- EXERCISE REQUIREMENTS: With the line containing "The code marked" as the start and the line containing "This is the" as the end, transcribe that span of the entries below exactly, including both.

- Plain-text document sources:
══════

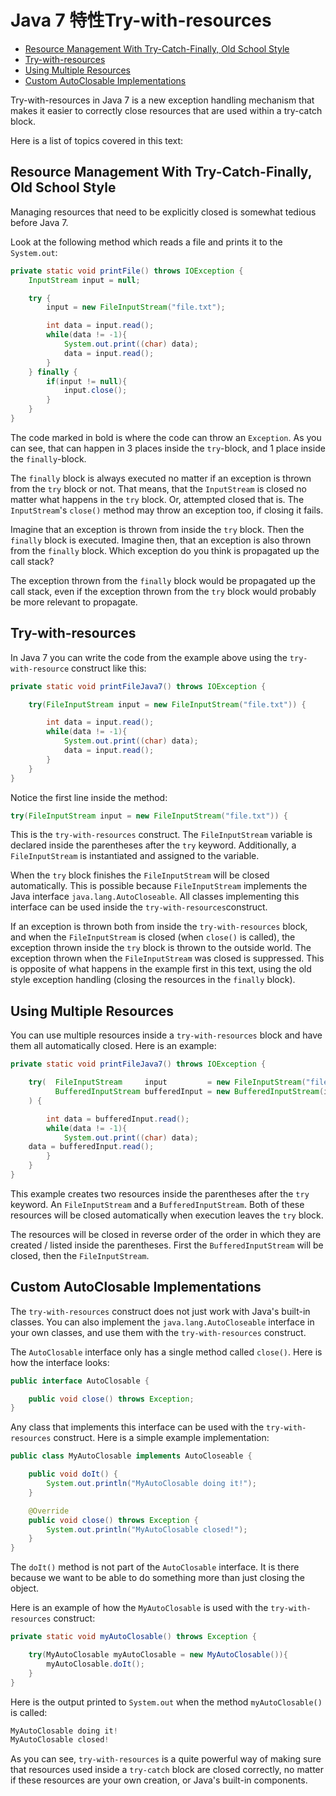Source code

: # Java 7 特性Try-with-resources

- [Resource Management With Try-Catch-Finally, Old School Style](http://tutorials.jenkov.com/java-exception-handling/try-with-resources.html#resource-management-old-school)
- [Try-with-resources](http://tutorials.jenkov.com/java-exception-handling/try-with-resources.html#try-with-resources)
- [Using Multiple Resources](http://tutorials.jenkov.com/java-exception-handling/try-with-resources.html#using-multiple-resources)
- [Custom AutoClosable Implementations](http://tutorials.jenkov.com/java-exception-handling/try-with-resources.html#custom-autoclosable-implementations)

Try-with-resources in Java 7 is a new exception handling mechanism that makes it easier to correctly close resources that are used within a try-catch block.

Here is a list of topics covered in this text:


## Resource Management With Try-Catch-Finally, Old School Style

Managing resources that need to be explicitly closed is somewhat tedious before Java 7.

Look at the following method which reads a file and prints it to the `System.out`:

```java
private static void printFile() throws IOException {
    InputStream input = null;

    try {
        input = new FileInputStream("file.txt");

        int data = input.read();
        while(data != -1){
            System.out.print((char) data);
            data = input.read();
        }
    } finally {
        if(input != null){
            input.close();
        }
    }
}
```

The code marked in bold is where the code can throw an `Exception`. As you can see, that can happen in 3 places inside the `try`-block, and 1 place inside the `finally`-block.

The `finally` block is always executed no matter if an exception is thrown from the `try` block or not. That means, that the `InputStream` is closed no matter what happens in the `try` block. Or, attempted closed that is. The `InputStream`'s `close()` method may throw an exception too, if closing it fails.

Imagine that an exception is thrown from inside the `try` block. Then the `finally` block is executed. Imagine then, that an exception is also thrown from the `finally` block. Which exception do you think is propagated up the call stack?

The exception thrown from the `finally` block would be propagated up the call stack, even if the exception thrown from the `try` block would probably be more relevant to propagate.



## Try-with-resources

In Java 7 you can write the code from the example above using the `try-with-resource` construct like this:

```java
private static void printFileJava7() throws IOException {

    try(FileInputStream input = new FileInputStream("file.txt")) {

        int data = input.read();
        while(data != -1){
            System.out.print((char) data);
            data = input.read();
        }
    }
}
```

Notice the first line inside the method:

```java
try(FileInputStream input = new FileInputStream("file.txt")) {
```

This is the `try-with-resources` construct. The `FileInputStream` variable is declared inside the parentheses after the `try` keyword. Additionally, a `FileInputStream` is instantiated and assigned to the variable.

When the `try` block finishes the `FileInputStream` will be closed automatically. This is possible because `FileInputStream` implements the Java interface `java.lang.AutoCloseable`. All classes implementing this interface can be used inside the `try-with-resources`construct.

If an exception is thrown both from inside the `try-with-resources` block, and when the `FileInputStream` is closed (when `close()` is called), the exception thrown inside the `try` block is thrown to the outside world. The exception thrown when the `FileInputStream` was closed is suppressed. This is opposite of what happens in the example first in this text, using the old style exception handling (closing the resources in the `finally` block).

## Using Multiple Resources

You can use multiple resources inside a `try-with-resources` block and have them all automatically closed. Here is an example:

```java
private static void printFileJava7() throws IOException {

    try(  FileInputStream     input         = new FileInputStream("file.txt");
          BufferedInputStream bufferedInput = new BufferedInputStream(input)
    ) {

        int data = bufferedInput.read();
        while(data != -1){
            System.out.print((char) data);
    data = bufferedInput.read();
        }
    }
}
```

This example creates two resources inside the parentheses after the `try` keyword. An `FileInputStream` and a `BufferedInputStream`. Both of these resources will be closed automatically when execution leaves the `try` block.

The resources will be closed in reverse order of the order in which they are created / listed inside the parentheses. First the `BufferedInputStream` will be closed, then the `FileInputStream`.

## Custom AutoClosable Implementations

The `try-with-resources` construct does not just work with Java's built-in classes. You can also implement the `java.lang.AutoCloseable` interface in your own classes, and use them with the `try-with-resources` construct.

The `AutoClosable` interface only has a single method called `close()`. Here is how the interface looks:

```java
public interface AutoClosable {

    public void close() throws Exception;
}
```

Any class that implements this interface can be used with the `try-with-resources` construct. Here is a simple example implementation:

```java
public class MyAutoClosable implements AutoCloseable {

    public void doIt() {
        System.out.println("MyAutoClosable doing it!");
    }

    @Override
    public void close() throws Exception {
        System.out.println("MyAutoClosable closed!");
    }
}
```

The `doIt()` method is not part of the `AutoClosable` interface. It is there because we want to be able to do something more than just closing the object.

Here is an example of how the `MyAutoClosable` is used with the `try-with-resources` construct:

```java
private static void myAutoClosable() throws Exception {

    try(MyAutoClosable myAutoClosable = new MyAutoClosable()){
        myAutoClosable.doIt();
    }
}
```

Here is the output printed to `System.out` when the method `myAutoClosable()` is called:

```java
MyAutoClosable doing it!
MyAutoClosable closed!
```

As you can see, `try-with-resources` is a quite powerful way of making sure that resources used inside a `try-catch` block are closed correctly, no matter if these resources are your own creation, or Java's built-in components.

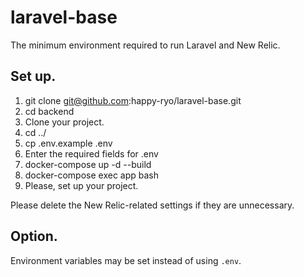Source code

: # laravel-base
The minimum environment required to run Laravel and New Relic.

## Set up.

1. git clone git@github.com:happy-ryo/laravel-base.git
2. cd backend
3. Clone your project.
4. cd ../
5. cp .env.example .env
6. Enter the required fields for .env
7. docker-compose up -d --build
8. docker-compose exec app bash
9. Please, set up your project.

Please delete the New Relic-related settings if they are unnecessary.

## Option.

Environment variables may be set instead of using ```.env```.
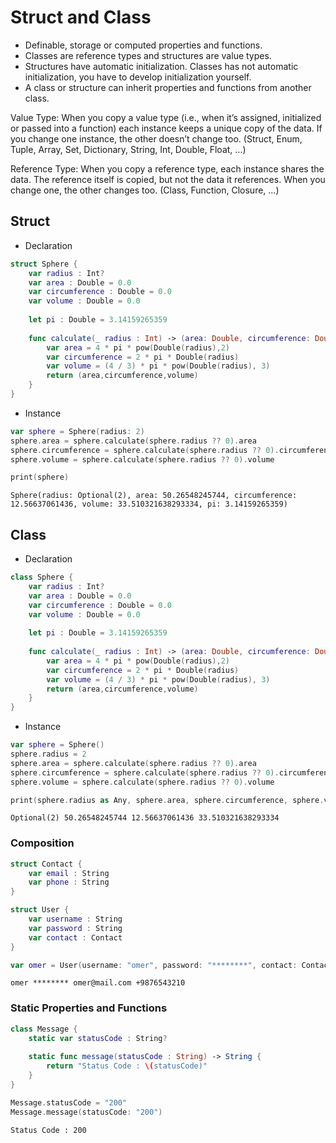 # Struct and Class
- Definable, storage or computed properties and functions.
- Classes are reference types and structures are value types.
- Structures have automatic initialization. Classes has not automatic initialization, you have to develop initialization yourself.
- A class or structure can inherit properties and functions from another class.

Value Type: When you copy a value type (i.e., when it’s assigned, initialized or passed into a function) each instance keeps a unique copy of the data. If you change one instance, the other doesn’t change too. (Struct, Enum, Tuple, Array, Set, Dictionary, String, Int, Double, Float, ...)

Reference Type: When you copy a reference type, each instance shares the data. The reference itself is copied, but not the data it references. When you change one, the other changes too. (Class, Function, Closure, ...)

## Struct
- Declaration
```swift
struct Sphere {
    var radius : Int?
    var area : Double = 0.0
    var circumference : Double = 0.0
    var volume : Double = 0.0
    
    let pi : Double = 3.14159265359
   
    func calculate(_ radius : Int) -> (area: Double, circumference: Double, volume: Double) {
        var area = 4 * pi * pow(Double(radius),2)
        var circumference = 2 * pi * Double(radius)
        var volume = (4 / 3) * pi * pow(Double(radius), 3)
        return (area,circumference,volume)
    }
}
```
- Instance
```swift
var sphere = Sphere(radius: 2)
sphere.area = sphere.calculate(sphere.radius ?? 0).area
sphere.circumference = sphere.calculate(sphere.radius ?? 0).circumference
sphere.volume = sphere.calculate(sphere.radius ?? 0).volume

print(sphere)

```
```
Sphere(radius: Optional(2), area: 50.26548245744, circumference: 12.56637061436, volume: 33.510321638293334, pi: 3.14159265359)
```

## Class
- Declaration
```swift
class Sphere {
    var radius : Int?
    var area : Double = 0.0
    var circumference : Double = 0.0
    var volume : Double = 0.0
    
    let pi : Double = 3.14159265359
   
    func calculate(_ radius : Int) -> (area: Double, circumference: Double, volume: Double) {
        var area = 4 * pi * pow(Double(radius),2)
        var circumference = 2 * pi * Double(radius)
        var volume = (4 / 3) * pi * pow(Double(radius), 3)
        return (area,circumference,volume)
    }
}
```
- Instance
```swift
var sphere = Sphere()
sphere.radius = 2
sphere.area = sphere.calculate(sphere.radius ?? 0).area
sphere.circumference = sphere.calculate(sphere.radius ?? 0).circumference
sphere.volume = sphere.calculate(sphere.radius ?? 0).volume

print(sphere.radius as Any, sphere.area, sphere.circumference, sphere.volume)
```
```
Optional(2) 50.26548245744 12.56637061436 33.510321638293334
```

### Composition
```swift
struct Contact {
    var email : String
    var phone : String
}

struct User {
    var username : String
    var password : String
    var contact : Contact
}
```
```swift
var omer = User(username: "omer", password: "********", contact: Contact(email: "omer@mail.com", phone: "+19876543210"))
```
```
omer ******** omer@mail.com +9876543210
```

### Static Properties and Functions
```swift
class Message {
    static var statusCode : String?
    
    static func message(statusCode : String) -> String {
        return "Status Code : \(statusCode)"
    }
}
```
```swift
Message.statusCode = "200"
Message.message(statusCode: "200")
```
```
Status Code : 200
```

══════

- FINISHED TASK:
The code marked in bold is where the code can throw an `Exception`. As you can see, that can happen in 3 places inside the `try`-block, and 1 place inside the `finally`-block.

The `finally` block is always executed no matter if an exception is thrown from the `try` block or not. That means, that the `InputStream` is closed no matter what happens in the `try` block. Or, attempted closed that is. The `InputStream`'s `close()` method may throw an exception too, if closing it fails.

Imagine that an exception is thrown from inside the `try` block. Then the `finally` block is executed. Imagine then, that an exception is also thrown from the `finally` block. Which exception do you think is propagated up the call stack?

The exception thrown from the `finally` block would be propagated up the call stack, even if the exception thrown from the `try` block would probably be more relevant to propagate.



## Try-with-resources

In Java 7 you can write the code from the example above using the `try-with-resource` construct like this:

```java
private static void printFileJava7() throws IOException {

    try(FileInputStream input = new FileInputStream("file.txt")) {

        int data = input.read();
        while(data != -1){
            System.out.print((char) data);
            data = input.read();
        }
    }
}
```

Notice the first line inside the method:

```java
try(FileInputStream input = new FileInputStream("file.txt")) {
```

This is the `try-with-resources` construct. The `FileInputStream` variable is declared inside the parentheses after the `try` keyword. Additionally, a `FileInputStream` is instantiated and assigned to the variable.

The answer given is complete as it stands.